My mother does not.  She is a good person <BAH> really, she is.  Well I guess I should say she TRYS to be a good person.  She was the girl scout leader, the mom who always went on field trips, the one every other kid loved!  She made the best cookies, she made the best projects, she was creative, she is all sorts of good things.  

However, she is also abusive.  It wasn’t on purpose, I KNOW that.  All she ever wanted in the world was to be a mother (I know right?  Barf) I just wasn’t the right daughter for her.  Too bad there isn’t a store or something where you can pick the right kid.  Had things been different perhaps it would have worked better, but I was just not the right kid for her. 

I do not allow myself to still be abused, we have come to this relationship that seems to work, where we both pretend that the past never happened and we are just this happy family la te da.  

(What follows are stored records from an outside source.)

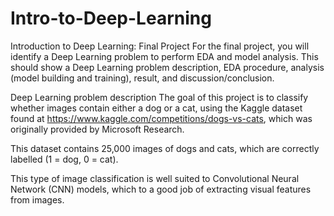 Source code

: # Intro-to-Deep-Learning
Introduction to Deep Learning: Final Project
For the final project, you will identify a Deep Learning problem to perform EDA and model analysis. This should show a Deep Learning problem description, EDA procedure, analysis (model building and training), result, and discussion/conclusion.

Deep Learning problem description
The goal of this project is to classify whether images contain either a dog or a cat, using the Kaggle dataset found at https://www.kaggle.com/competitions/dogs-vs-cats, which was originally provided by Microsoft Research.

This dataset contains 25,000 images of dogs and cats, which are correctly labelled (1 = dog, 0 = cat).

This type of image classification is well suited to Convolutional Neural Network (CNN) models, which to a good job of extracting visual features from images.
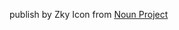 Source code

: publish by Zky Icon from <a href="https://thenounproject.com/browse/icons/term/publish/" target="_blank" title="publish Icons">Noun Project</a> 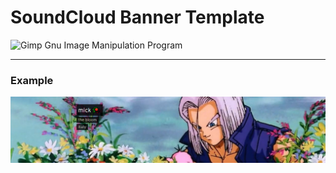 # SoundCloud Banner Template
![Gimp Gnu Image Manipulation Program](https://img.shields.io/badge/Gimp-657D8B?style=for-the-badge&logo=gimp&logoColor=FFFFFF)

<hr>

### Example

<img src="https://github.com/MickTK/SoundCloudBannerTemplate/blob/main/Example.png?raw=true" />
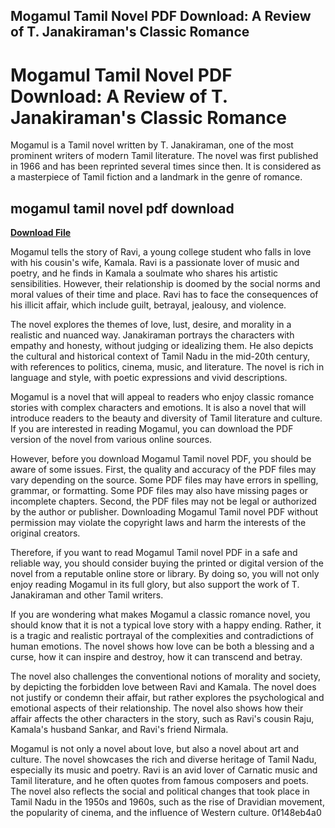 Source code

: ## Mogamul Tamil Novel PDF Download: A Review of T. Janakiraman's Classic Romance

  
# Mogamul Tamil Novel PDF Download: A Review of T. Janakiraman's Classic Romance
  
Mogamul is a Tamil novel written by T. Janakiraman, one of the most prominent writers of modern Tamil literature. The novel was first published in 1966 and has been reprinted several times since then. It is considered as a masterpiece of Tamil fiction and a landmark in the genre of romance.
 
## mogamul tamil novel pdf download


[**Download File**](https://kneedacexbrew.blogspot.com/?d=2tKFCX)

  
Mogamul tells the story of Ravi, a young college student who falls in love with his cousin's wife, Kamala. Ravi is a passionate lover of music and poetry, and he finds in Kamala a soulmate who shares his artistic sensibilities. However, their relationship is doomed by the social norms and moral values of their time and place. Ravi has to face the consequences of his illicit affair, which include guilt, betrayal, jealousy, and violence.
  
The novel explores the themes of love, lust, desire, and morality in a realistic and nuanced way. Janakiraman portrays the characters with empathy and honesty, without judging or idealizing them. He also depicts the cultural and historical context of Tamil Nadu in the mid-20th century, with references to politics, cinema, music, and literature. The novel is rich in language and style, with poetic expressions and vivid descriptions.
  
Mogamul is a novel that will appeal to readers who enjoy classic romance stories with complex characters and emotions. It is also a novel that will introduce readers to the beauty and diversity of Tamil literature and culture. If you are interested in reading Mogamul, you can download the PDF version of the novel from various online sources.
  
However, before you download Mogamul Tamil novel PDF, you should be aware of some issues. First, the quality and accuracy of the PDF files may vary depending on the source. Some PDF files may have errors in spelling, grammar, or formatting. Some PDF files may also have missing pages or incomplete chapters. Second, the PDF files may not be legal or authorized by the author or publisher. Downloading Mogamul Tamil novel PDF without permission may violate the copyright laws and harm the interests of the original creators.
  
Therefore, if you want to read Mogamul Tamil novel PDF in a safe and reliable way, you should consider buying the printed or digital version of the novel from a reputable online store or library. By doing so, you will not only enjoy reading Mogamul in its full glory, but also support the work of T. Janakiraman and other Tamil writers.
  
If you are wondering what makes Mogamul a classic romance novel, you should know that it is not a typical love story with a happy ending. Rather, it is a tragic and realistic portrayal of the complexities and contradictions of human emotions. The novel shows how love can be both a blessing and a curse, how it can inspire and destroy, how it can transcend and betray.
  
The novel also challenges the conventional notions of morality and society, by depicting the forbidden love between Ravi and Kamala. The novel does not justify or condemn their affair, but rather explores the psychological and emotional aspects of their relationship. The novel also shows how their affair affects the other characters in the story, such as Ravi's cousin Raju, Kamala's husband Sankar, and Ravi's friend Nirmala.
  
Mogamul is not only a novel about love, but also a novel about art and culture. The novel showcases the rich and diverse heritage of Tamil Nadu, especially its music and poetry. Ravi is an avid lover of Carnatic music and Tamil literature, and he often quotes from famous composers and poets. The novel also reflects the social and political changes that took place in Tamil Nadu in the 1950s and 1960s, such as the rise of Dravidian movement, the popularity of cinema, and the influence of Western culture.
 0f148eb4a0
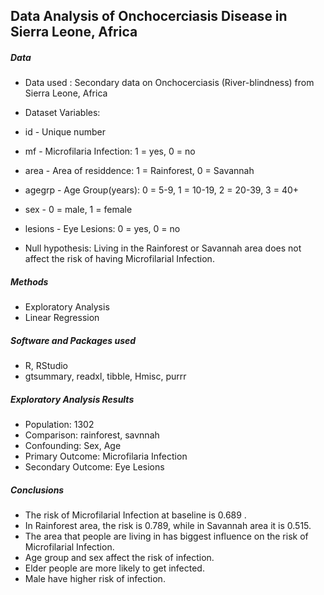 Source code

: ## Data Analysis of Onchocerciasis Disease in Sierra Leone, Africa

##### Data

- Data used : Secondary data on Onchocerciasis (River-blindness) from Sierra Leone, Africa
- Dataset Variables:

- id - Unique number
- mf - Microfilaria Infection: 1 = yes, 0 = no
- area - Area of residdence: 1 = Rainforest, 0 = Savannah
- agegrp - Age Group(years): 0 = 5-9, 1 = 10-19, 2 = 20-39, 3 = 40+
- sex - 0 = male, 1 = female
- lesions - Eye Lesions: 0 = yes, 0 = no

- Null hypothesis: Living in the Rainforest or Savannah area does not affect the risk of having Microfilarial Infection.

##### Methods

- Exploratory Analysis
- Linear Regression

##### Software and Packages used

- R, RStudio
- gtsummary, readxl, tibble, Hmisc, purrr

##### Exploratory Analysis Results

- Population: 1302
- Comparison: rainforest, savnnah
- Confounding: Sex, Age
- Primary Outcome: Microfilaria Infection
- Secondary Outcome: Eye Lesions

##### Conclusions

- The risk of Microfilarial Infection at baseline is 0.689 .
- In Rainforest area, the risk is 0.789, while in Savannah area it is 0.515.
- The area that people are living in has biggest influence on the risk of Microfilarial Infection.
- Age group and sex  affect the risk of infection.
- Elder people are more likely to get infected.
- Male have higher risk of infection.
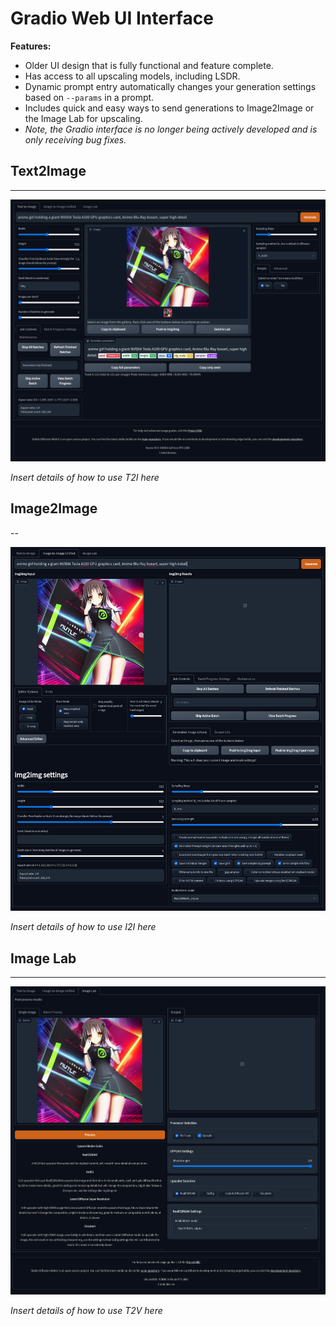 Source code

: # Gradio Web UI Interface

**Features:**
- Older UI design that is fully functional and feature complete.
- Has access to all upscaling models, including LSDR.
- Dynamic prompt entry automatically changes your generation settings based on `--params` in a prompt.
- Includes quick and easy ways to send generations to Image2Image or the Image Lab for upscaling.
- *Note, the Gradio interface is no longer being actively developed and is only receiving bug fixes.*

## Text2Image
---

![](../images/gradio/gradio-t2i.png)

*Insert details of how to use T2I here*

## Image2Image
--

![](../images/gradio/gradio-i2i.png)

*Insert details of how to use I2I here*

## Image Lab
---

![](../images/gradio/gradio-upscale.png)

*Insert details of how to use T2V here* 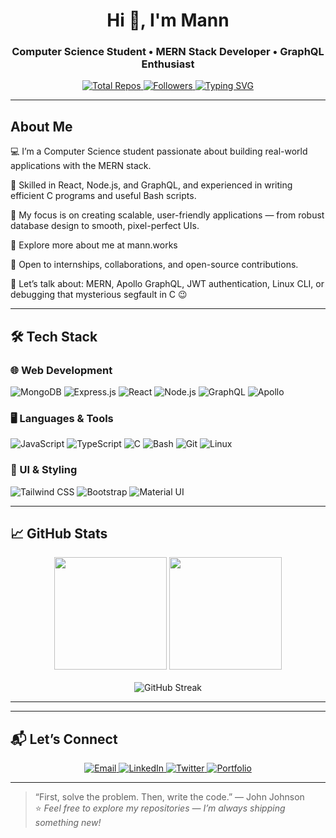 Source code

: <!--
███╗   ███╗ █████╗ ███╗   ██╗███╗   ██╗
████╗ ████║██╔══██╗████╗  ██║████╗  ██║
██╔████╔██║███████║██╔██╗ ██║██╔██╗ ██║
██║╚██╔╝██║██╔══██║██║╚██╗██║██║╚██╗██║
██║ ╚═╝ ██║██║  ██║██║ ╚████║██║ ╚████║
╚═╝     ╚═╝╚═╝  ╚═╝╚═╝  ╚═══╝╚═╝  ╚═══╝

-->

<h1 align="center">Hi 👋, I'm Mann</h1>
<h3 align="center">Computer Science Student • MERN Stack Developer • GraphQL Enthusiast</h3>

<p align="center">
  <a href="https://github.com/Mann-lohchab?tab=repositories">
    <img alt="Total Repos" src="https://img.shields.io/github/repos-stats/total?color=blue&logo=github&style=flat-square" />
  </a>
  <a href="https://github.com/your-username?tab=followers">
    <img alt="Followers" src="https://img.shields.io/github/followers/your-username?label=Followers&style=flat-square&color=green" />
  </a>
  <a href="https://git.io/typing-svg">
    <img src="https://readme-typing-svg.demolab.com?font=Fira+Code&pause=1000&color=6E40C9&center=true&vCenter=true&width=435&lines=Building+full-stack+apps;Writing+clean+code;Automating+with+Bash;Solving+problems+in+C;Learning+something+new" alt="Typing SVG" />
  </a>
</p>

---

## About Me

💻 I’m a Computer Science student passionate about building real-world applications with the MERN stack.

🌱 Skilled in React, Node.js, and GraphQL, and experienced in writing efficient C programs and useful Bash scripts.

🎯 My focus is on creating scalable, user-friendly applications — from robust database design to smooth, pixel-perfect UIs.

🔗 Explore more about me at mann.works

🤝 Open to internships, collaborations, and open-source contributions.

💬 Let’s talk about: MERN, Apollo GraphQL, JWT authentication, Linux CLI, or debugging that mysterious segfault in C 😉

---

## 🛠️ Tech Stack

### 🌐 Web Development
![MongoDB](https://img.shields.io/badge/-MongoDB-47A248?logo=mongodb&logoColor=white)
![Express.js](https://img.shields.io/badge/-Express.js-000000?logo=express&logoColor=white)
![React](https://img.shields.io/badge/-React-61DAFB?logo=react&logoColor=black)
![Node.js](https://img.shields.io/badge/-Node.js-339933?logo=node.js&logoColor=white)
![GraphQL](https://img.shields.io/badge/-GraphQL-E10098?logo=graphql&logoColor=white)
![Apollo](https://img.shields.io/badge/-Apollo-30353D?logo=apollographql&logoColor=white)

### 🖥️ Languages & Tools
![JavaScript](https://img.shields.io/badge/-JavaScript-F7DF1E?logo=javascript&logoColor=black)
![TypeScript](https://img.shields.io/badge/-TypeScript-3178C6?logo=typescript&logoColor=white)
![C](https://img.shields.io/badge/-C-A8B9CC?logo=c&logoColor=black)
![Bash](https://img.shields.io/badge/-Bash-4EAA25?logo=gnu-bash&logoColor=white)
![Git](https://img.shields.io/badge/-Git-F05032?logo=git&logoColor=white)
![Linux](https://img.shields.io/badge/-Linux-FCC624?logo=linux&logoColor=black)

### 🎨 UI & Styling
![Tailwind CSS](https://img.shields.io/badge/-Tailwind_CSS-06B6D4?logo=tailwind-css&logoColor=white)
![Bootstrap](https://img.shields.io/badge/-Bootstrap-7952B3?logo=bootstrap&logoColor=white)
![Material UI](https://img.shields.io/badge/-Material_UI-0081CB?logo=material-ui&logoColor=white)

---

## 📈 GitHub Stats

<div align="center">
  <img height="180em" src="https://github-readme-stats.vercel.app/api?username=Mann-lohchab&show_icons=true&theme=radical&hide_border=true" />
  <img height="180em" src="https://github-readme-stats.vercel.app/api/top-langs/?username=Mann-lohchab&layout=compact&theme=radical&hide_border=true" />
</div>

<br/>

<div align="center">
  <img src="https://github-readme-streak-stats.herokuapp.com/?user=Mann-lohchab&theme=radical&hide_border=true" alt="GitHub Streak" />
</div>

---



---

## 📬 Let’s Connect

<p align="center">
  <a href="mailto:your.email@example.com">
    <img src="https://img.shields.io/badge/Email-D14836?style=for-the-badge&logo=gmail&logoColor=white" alt="Email" />
  </a>
  <a href="https://linkedin.com/in/yourprofile" target="_blank">
    <img src="https://img.shields.io/badge/LinkedIn-0077B5?style=for-the-badge&logo=linkedin&logoColor=white" alt="LinkedIn" />
  </a>
  <a href="https://twitter.com/yourhandle" target="_blank">
    <img src="https://img.shields.io/badge/Twitter-1DA1F2?style=for-the-badge&logo=twitter&logoColor=white" alt="Twitter" />
  </a>
  <a href="https://yourportfolio.com" target="_blank">
    <img src="https://img.shields.io/badge/Portfolio-%23000000.svg?style=for-the-badge&logo=firefox&logoColor=%23FF7139" alt="Portfolio" />
  </a>
</p>

---

> “First, solve the problem. Then, write the code.” — John Johnson  
> ⭐ _Feel free to explore my repositories — I’m always shipping something new!_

So how does one go about dealing with something like this?  Dealing with a rationalization that comes in adulthood.  I guess I just keep going about doing what I am doing and hoping the eventually the majority of my demons will settle.  That hopefully I will know how to be someone that is not anywhere NEAR my mother.   I can’t make the past better, I can’t make it different.  I can keep going toward the future but I wonder how to effectively let go of the past, without burying it in a non healthy way, as I have done for so long.

 

3 Responses to “The death of childhood”

  1. z Says:

    How did your mother abuse you you never said

  2. Jessie Says:

    My mother was emotionally and verbally abusive. She yelled at me for EVERYTHING and made me feel very bad about myself constantly. Its hard for me to describe, or even to think about. The kind of abuse she dealt wasn’t easily recognized as abuse. Perhaps my next blog will discuss details.

  3. Deb Says:

    I understand not wanting to accept it – that she was abusive. Abuse that is emotional is so insidious. But a 1000 cookies and a dozen field trips will never replace what all kids really want which is unconditional love and acceptance. That is the part that is hard to get from a “mother” who is not your own.